IP professionals like stability and prefer it to change, which can make it difficult to recruit them. People who already have good and interesting jobs in secure niches can be hard to shift.  However, small companies offer attractions too: diversity of workload, the speed at which a business grows, more responsibility and a greater chance to own part of the company, and the satisfaction of feeling that you have really made an impact.

Promising to keep us all awake, Michael Gulliford (Founder and managing principal, Soryn IP Group) told us how he left legal practice to found an IP management company, implementing patent management strategies for the today's ever-changing world. What does it take to succeed today, he asked. The answers are as follows:
Alternative fee structures
are attractive for clients,
but not always for lawyers
  • Sound portfolio construction: portfolios mustn't be allowed to take on a life of their own. It's important for businesses to make sure that their patents protect their own technology. Often a company's interesting IP doesn't fit its actual activity, but good tangential ideas from the technical staff should be monitored and evaluated. It's helpful to know where your IP lies in relation to your competitors' activities and how much you are spending on it. A realistic balance should be struck between quality and quantity in a patent portfolio;
  • Sound portfolio management: selling, licensing and litigation are the three ways of gaining value from one's IP. 99% of patents on sale are of little interest to anyone, and friendly licensing is rarely an option for smaller entities. In today's environment it's very tough, especially for small software companies. Are there alternatives to sale, licensing and litigation? IP-based debt financing is one; royalty monetisation (ie selling royalty streams) is another;
  • Building the right team: small companies will need the input of (i) IP strategists, (ii) entrepreneurial counsel [ie happy to accept contingency fees or "alternative fee structures", if "happy" is the right word ...] and (iiii) financial partners/litigation funders. The size of settlements is contentious here, since low settlements and licensing deals, bad litigation finance deals and poor lump-sum settlements can have long-term adverse consequences.
Filling in for Erin-Michael was Anders Arvidsson (GN Store Nord), who spoke on his own company's history as a telegraph cable laying company (going back to 1869) and strategy. The company has diversified into many communications-related markets, being the world's fourth-largest maker of hearing instruments. Anders outlined GNSN's strategy for innovation and sustainable growth, which has benefited from small, incremental innovative steps where there is less of an attempt to create new markets and more of a focus on better, cheaper manufacture. This approach is profitable but ultimately vulnerable to disruptive innovations which undermine a long-established product. This in turn suggests that a broader scope of technological focus is required, whether developed by the company or placed on its shopping list for acquisition from others.
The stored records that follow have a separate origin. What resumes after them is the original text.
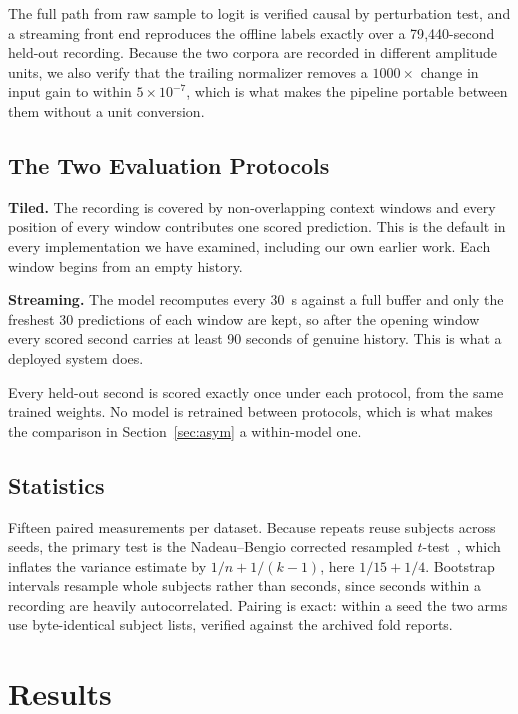 \documentclass[conference]{IEEEtran}
\begin{document}
The full path from raw sample to logit is verified causal by perturbation test, and a streaming
front end reproduces the offline labels exactly over a 79{,}440-second held-out recording. Because
the two corpora are recorded in different amplitude units, we also verify that the trailing
normalizer removes a $1000\times$ change in input gain to within $5\times10^{-7}$, which is what
makes the pipeline portable between them without a unit conversion.

\subsection{The Two Evaluation Protocols}
\label{sec:protocol}

\textbf{Tiled.} The recording is covered by non-overlapping context windows and every position of
every window contributes one scored prediction. This is the default in every implementation we
have examined, including our own earlier work. Each window begins from an empty history.

\textbf{Streaming.} The model recomputes every 30~s against a full buffer and only the freshest 30
predictions of each window are kept, so after the opening window every scored second carries at
least 90 seconds of genuine history. This is what a deployed system does.

Every held-out second is scored exactly once under each protocol, from the same trained weights.
No model is retrained between protocols, which is what makes the comparison in
Section~\ref{sec:asym} a within-model one.

\subsection{Statistics}

Fifteen paired measurements per dataset. Because repeats reuse subjects across seeds, the primary
test is the Nadeau--Bengio corrected resampled $t$-test~\cite{nadeau}, which inflates the variance
estimate by $1/n + 1/(k-1)$, here $1/15 + 1/4$. Bootstrap intervals resample whole subjects rather
than seconds, since seconds within a recording are heavily autocorrelated. Pairing is exact: within
a seed the two arms use byte-identical subject lists, verified against the archived fold reports.

\section{Results}
\end{document}
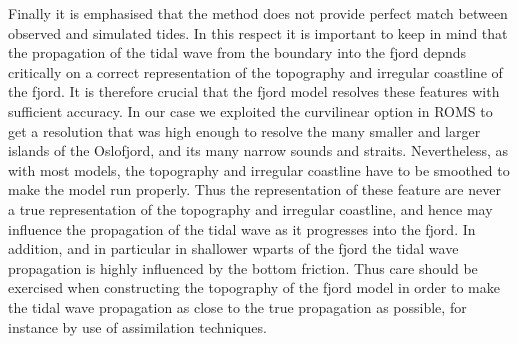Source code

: Finally it is emphasised that the method does not provide perfect match between observed and simulated tides. In this respect it is important to keep in mind that the propagation of the tidal wave from the boundary into the fjord depnds critically on a correct representation of the topography and irregular coastline of the fjord. It is therefore crucial that the fjord model resolves these features with sufficient accuracy. In our case we exploited the curvilinear option in ROMS to get a resolution that was high enough to resolve the many smaller and larger islands of the Oslofjord, and its many narrow sounds and straits. Nevertheless, as with most models, the topography and irregular coastline have to be smoothed to make the model run properly. Thus the representation of these feature are never a true representation of the topography and irregular coastline, and hence may influence the propagation of the tidal wave as it progresses into the fjord. In addition, and in particular in shallower wparts of the fjord the tidal wave propagation is highly influenced by the bottom friction. Thus care should be exercised when constructing the topography of the fjord model in order to make the tidal wave propagation as close to the true propagation as possible, for instance by use of assimilation techniques.
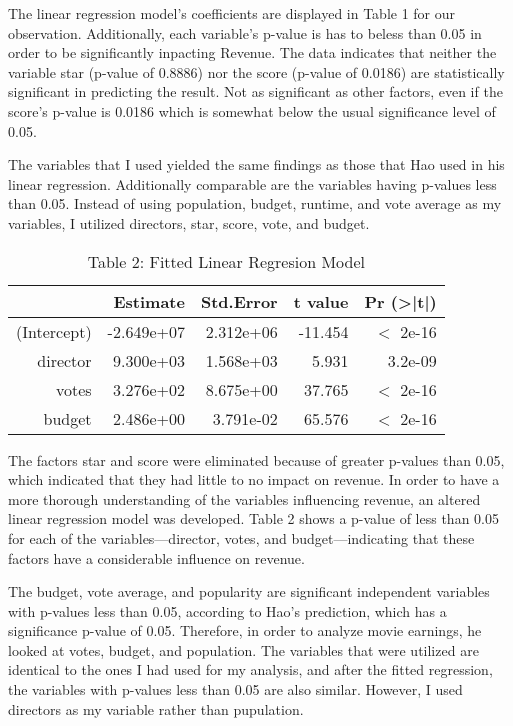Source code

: \documentclass[12pt]{article}
\begin{document}
The linear regression model's coefficients are displayed in Table 1 for our observation. 
Additionally, each variable's p-value is has to beless than 0.05 in order to be significantly
inpacting Revenue. The data indicates that neither the variable star (p-value of 0.8886) 
nor the score (p-value of 0.0186) are statistically significant in predicting the result.
Not as significant as other factors, even if the score's p-value is 0.0186 which is somewhat
below the usual significance level of 0.05. 

The variables that I used yielded the same findings as those that Hao used in his linear regression.
Additionally comparable are the variables having p-values less than 0.05. Instead of using population,
budget, runtime, and vote average as my variables, I utilized directors, star, score, vote, and budget.

\begin{table}[h]
\caption{Table 2: Fitted Linear Regresion Model}
\centering
\begin{tabular}{rrrrr}
\hline
 & Estimate   & Std.Error & t value & Pr (\textgreater|t|) \\ 
\hline
(Intercept) & -2.649e+07 & 2.312e+06 & -11.454 & $<$ 2e-16 \\
director    & 9.300e+03  & 1.568e+03 & 5.931   & 3.2e-09 \\
votes       & 3.276e+02  & 8.675e+00 & 37.765  & $<$ 2e-16 \\
budget      & 2.486e+00  & 3.791e-02 & 65.576  & $<$ 2e-16 \\
\hline
\end{tabular}
\end{table}

The factors star and score were eliminated because of greater p-values than 0.05, 
which indicated that they had little to no impact on revenue. In order to have a 
more thorough understanding of the variables influencing revenue, an altered linear 
regression model was developed. Table 2 shows a p-value of less than 0.05 for each 
of the variables—director, votes, and budget—indicating that these factors have a
considerable influence on revenue.

The budget, vote average, and popularity are significant independent variables with
p-values less than 0.05, according to Hao's prediction, which has a significance p-value
of 0.05. Therefore, in order to analyze movie earnings, he looked at votes, budget, and 
population. The variables that were utilized are identical to the ones I had used for my 
analysis, and after the fitted regression, the variables with p-values less than 0.05 are
also similar. However, I used directors as my variable rather than pupulation.
\end{document}
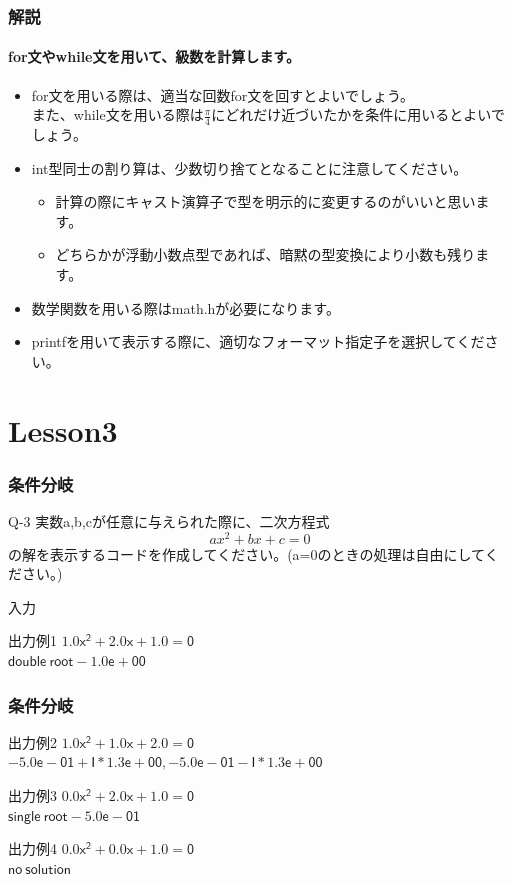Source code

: \documentclass[dvipdfmx]{beamer}
\begin{document}
\begin{frame}
	\frametitle{解説}
	\framesubtitle{for文やwhile文を用いて、級数を計算します。}
	\begin{itemize}
	\item for文を用いる際は、適当な回数for文を回すとよいでしょう。\\
	また、while文を用いる際は$\frac{\pi}{4}$にどれだけ近づいたかを条件に用いるとよいでしょう。
	\item int型同士の割り算は、少数切り捨てとなることに注意してください。\\
		\begin{itemize}
			\item 計算の際にキャスト演算子で型を明示的に変更するのがいいと思います。
			\item どちらかが浮動小数点型であれば、暗黙の型変換により小数も残ります。
		\end{itemize}
	\item 数学関数を用いる際はmath.hが必要になります。
	\item printfを用いて表示する際に、適切なフォーマット指定子を選択してください。
	\end{itemize}
\end{frame}

\section{Lesson3}
\begin{frame}
	\frametitle{条件分岐}
	\begin{itembox}[l]{Q-3}
		実数a,b,cが任意に与えられた際に、二次方程式
		$$ax^2+bx+c=0$$
		の解を表示するコードを作成してください。(a=0のときの処理は自由にしてください。)
	\end{itembox}
	\begin{block}{入力}
	\end{block}
	\begin{block}{出力例1}
		$\mathsf{1.0x^2 + 2.0x + 1.0 = 0}$\\
		$\mathsf{double \ root -1.0e+00}$
	\end{block}
\end{frame}

\begin{frame}
	\frametitle{条件分岐}
	\begin{block}{出力例2}
		$\mathsf{1.0x^2 + 1.0x + 2.0 = 0}$\\
		$\mathsf{-5.0e-01 + I * 1.3e+00, -5.0e-01 - I * 1.3e+00}$
	\end{block}
	\begin{block}{出力例3}
	$\mathsf{0.0x^2 + 2.0x + 1.0 = 0}$\\
	$\mathsf{single \ root -5.0e-01}$
	\end{block}
	\begin{block}{出力例4}
		$\mathsf{0.0x^2 + 0.0x + 1.0 = 0}$\\
		$\mathsf{no\ solution}$
	\end{block}
\end{frame}
\end{document}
IPBC Global 2015: Conference report II

The second full session of this year's IPBC Global 2015 Intellectual Property Business Conference addressed "Inventor insights" -- an innovation in itself, since the IPBC has not previously organised a session on this topic. Its participants, moderated by David Kline (Principal, David Kline Associates) were European Inventor Award-winning inventors: Charles Hull, (Founder and chief technology officer, 3d Systems Corp), Carles Puente  (Co-founder and chief scientist, Fractus SA), Jean-Christophe Giron (Vice President, R&D and product development, SAGE Electrochromics Inc) and Laura van't Veer (Co-founder and chief research officer, Agendia).

This session was disappointingly not as well attended as the first, even though it raised many interesting issues as viewed from the "other side".  The truth of the matter is this: just as many people enjoy eating a tasty lamb chop but take no interest in raising sheep, there are plenty of people who enjoy working with patents but take no interest in inventors. However, as this session demonstrated, while no sheep are involved in the supply, preparation and cooking of lamb chops, inventors may continue to be involved in the development, promotion and commercial exploitation of their inventions -- and their activities, being entrepreneurial, are directly relevant to much of the professional work that people who missed this session were busy outside the Ralston Room networking with each other about.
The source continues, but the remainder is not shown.